Load model and run inference

The container lifecycle __enter__ function loads the model at startup. Then, we evaluate it in the run_inference function.

To avoid excessive cold-starts, we set the idle timeout to 240 seconds, meaning once a GPU has loaded the model it will stay online for 4 minutes before spinning down. This can be adjusted for cost/experience trade-offs.
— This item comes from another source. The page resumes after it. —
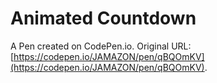 # Animated Countdown

A Pen created on CodePen.io. Original URL: [https://codepen.io/JAMAZON/pen/qBQOmKV](https://codepen.io/JAMAZON/pen/qBQOmKV).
@stub.cls(gpu=gpu.A10G(), container_idle_timeout=240)
class Model:
    def __enter__(self):
        import torch
        from diffusers import DiffusionPipeline

        load_options = dict(
            torch_dtype=torch.float16,
            use_safetensors=True,
            variant="fp16",
            device_map="auto",
        )

        # Load base model
        self.base = DiffusionPipeline.from_pretrained(
            "stabilityai/stable-diffusion-xl-base-1.0", **load_options
        )

        # Load refiner model
        self.refiner = DiffusionPipeline.from_pretrained(
            "stabilityai/stable-diffusion-xl-refiner-1.0",
            text_encoder_2=self.base.text_encoder_2,
            vae=self.base.vae,
            **load_options,
        )

        # These suggested compile commands actually increase inference time, but may be mis-used.
        # self.base.unet = torch.compile(self.base.unet, mode="reduce-overhead", fullgraph=True)
        # self.refiner.unet = torch.compile(self.refiner.unet, mode="reduce-overhead", fullgraph=True)

    @method()
    def inference(self, prompt, n_steps=24, high_noise_frac=0.8):
        negative_prompt = "disfigured, ugly, deformed"
        image = self.base(
            prompt=prompt,
            negative_prompt=negative_prompt,
            num_inference_steps=n_steps,
            denoising_end=high_noise_frac,
            output_type="latent",
        ).images
        image = self.refiner(
            prompt=prompt,
            negative_prompt=negative_prompt,
            num_inference_steps=n_steps,
            denoising_start=high_noise_frac,
            image=image,
        ).images[0]

        import io

        byte_stream = io.BytesIO()
        image.save(byte_stream, format="PNG")
        image_bytes = byte_stream.getvalue()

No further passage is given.